Pictures paired with source code:
————
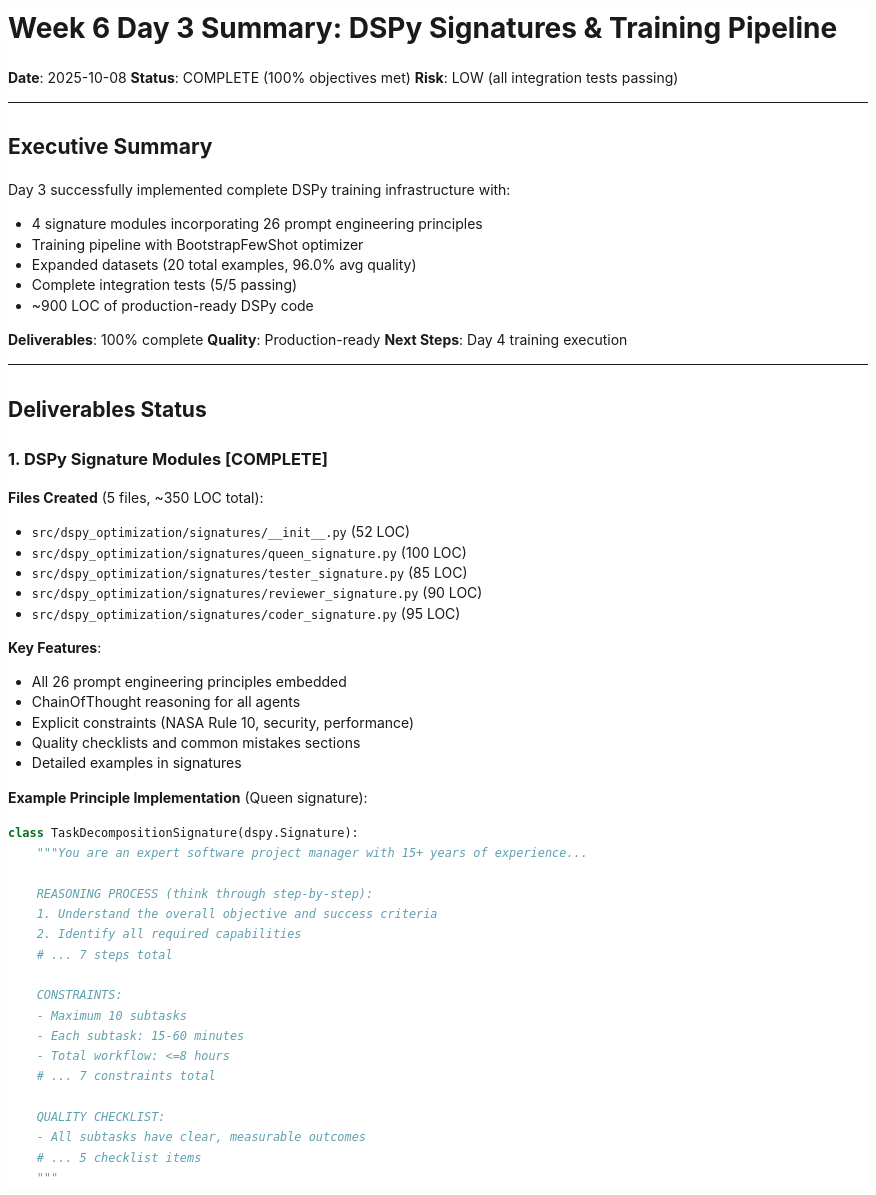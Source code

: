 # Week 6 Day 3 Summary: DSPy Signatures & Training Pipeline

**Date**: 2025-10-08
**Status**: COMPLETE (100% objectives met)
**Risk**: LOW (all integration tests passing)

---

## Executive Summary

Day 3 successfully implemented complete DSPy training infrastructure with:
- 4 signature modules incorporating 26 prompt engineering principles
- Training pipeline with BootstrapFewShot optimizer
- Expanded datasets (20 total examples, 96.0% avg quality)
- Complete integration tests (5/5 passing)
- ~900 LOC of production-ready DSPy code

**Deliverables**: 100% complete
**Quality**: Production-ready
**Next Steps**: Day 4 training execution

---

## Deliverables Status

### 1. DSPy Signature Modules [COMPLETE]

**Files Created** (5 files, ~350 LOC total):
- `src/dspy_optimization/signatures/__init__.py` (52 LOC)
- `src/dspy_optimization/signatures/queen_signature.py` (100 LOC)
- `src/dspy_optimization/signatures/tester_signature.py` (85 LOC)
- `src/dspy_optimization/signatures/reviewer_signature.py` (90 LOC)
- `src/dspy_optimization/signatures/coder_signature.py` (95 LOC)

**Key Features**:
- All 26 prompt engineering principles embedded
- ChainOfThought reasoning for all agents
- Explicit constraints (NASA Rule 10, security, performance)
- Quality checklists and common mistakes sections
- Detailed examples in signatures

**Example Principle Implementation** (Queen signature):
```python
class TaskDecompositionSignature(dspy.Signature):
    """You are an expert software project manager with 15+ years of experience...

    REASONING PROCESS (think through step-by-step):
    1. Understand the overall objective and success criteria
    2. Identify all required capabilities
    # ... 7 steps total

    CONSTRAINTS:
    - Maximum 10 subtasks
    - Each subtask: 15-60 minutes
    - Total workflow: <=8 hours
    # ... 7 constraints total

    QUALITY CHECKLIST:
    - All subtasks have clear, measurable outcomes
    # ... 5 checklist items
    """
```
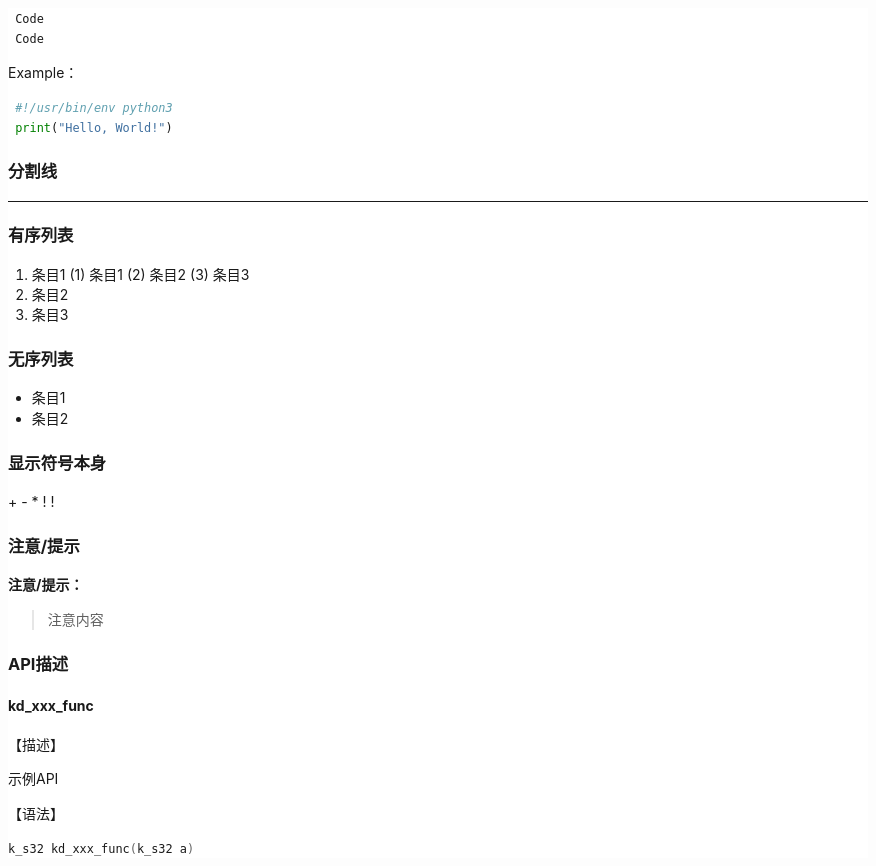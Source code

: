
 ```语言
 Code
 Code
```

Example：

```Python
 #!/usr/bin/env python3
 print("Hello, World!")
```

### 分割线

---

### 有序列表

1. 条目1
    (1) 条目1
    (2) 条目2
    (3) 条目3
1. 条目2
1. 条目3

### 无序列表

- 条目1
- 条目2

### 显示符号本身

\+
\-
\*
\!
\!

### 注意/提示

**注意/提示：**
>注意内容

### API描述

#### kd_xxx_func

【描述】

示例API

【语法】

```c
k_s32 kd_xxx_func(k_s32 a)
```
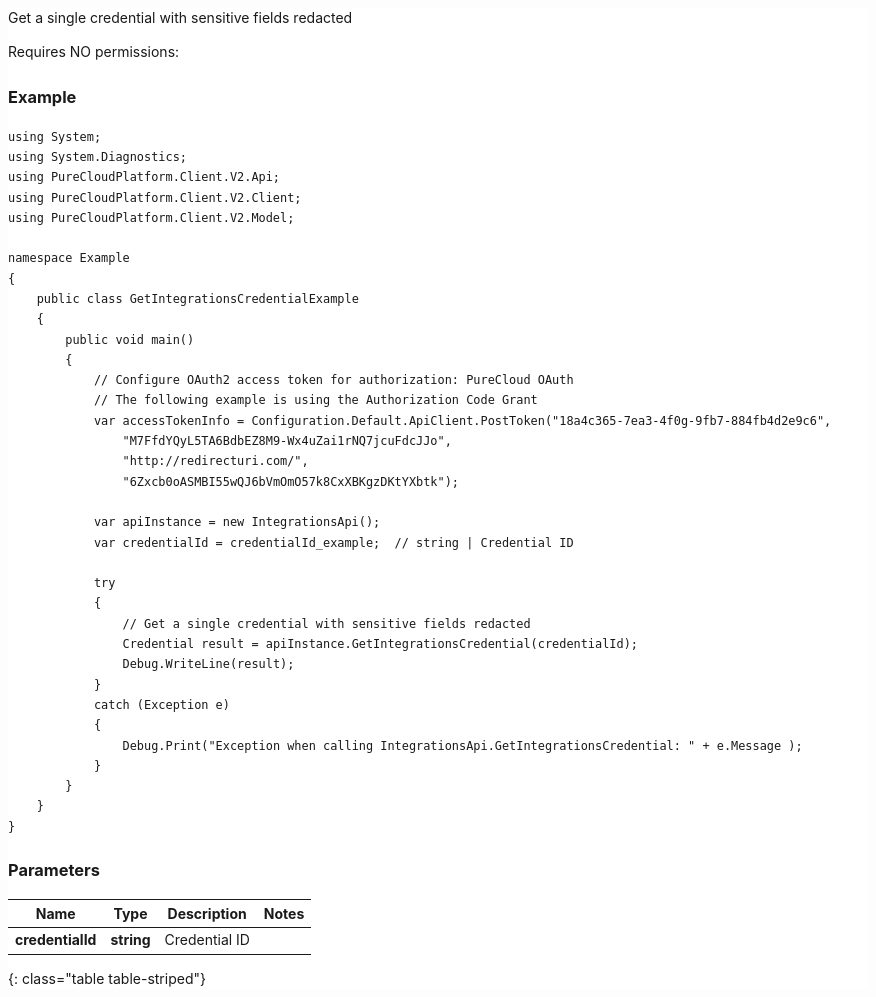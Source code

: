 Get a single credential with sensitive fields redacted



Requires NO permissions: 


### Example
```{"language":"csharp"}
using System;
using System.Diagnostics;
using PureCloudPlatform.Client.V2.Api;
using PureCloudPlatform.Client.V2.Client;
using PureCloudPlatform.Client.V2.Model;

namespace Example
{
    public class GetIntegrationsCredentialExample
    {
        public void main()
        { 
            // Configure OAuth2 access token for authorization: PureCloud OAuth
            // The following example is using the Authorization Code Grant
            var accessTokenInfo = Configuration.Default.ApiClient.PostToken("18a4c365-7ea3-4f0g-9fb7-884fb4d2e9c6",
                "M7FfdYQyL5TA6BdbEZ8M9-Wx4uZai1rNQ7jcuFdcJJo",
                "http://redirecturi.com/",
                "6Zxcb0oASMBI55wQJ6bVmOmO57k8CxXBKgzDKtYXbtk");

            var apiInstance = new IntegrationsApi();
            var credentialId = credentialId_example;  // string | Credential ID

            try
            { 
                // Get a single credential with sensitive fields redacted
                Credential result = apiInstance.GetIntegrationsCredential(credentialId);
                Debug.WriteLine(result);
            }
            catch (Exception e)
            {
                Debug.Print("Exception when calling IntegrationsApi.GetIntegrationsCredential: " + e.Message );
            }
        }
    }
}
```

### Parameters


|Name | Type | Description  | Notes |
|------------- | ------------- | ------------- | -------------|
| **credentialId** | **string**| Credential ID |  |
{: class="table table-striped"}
————
▶ **Try it**
Search the entries for "principles" and copy each matching line.

▶ **Result**
- 4 signature modules incorporating 26 prompt engineering principles
- All 26 prompt engineering principles embedded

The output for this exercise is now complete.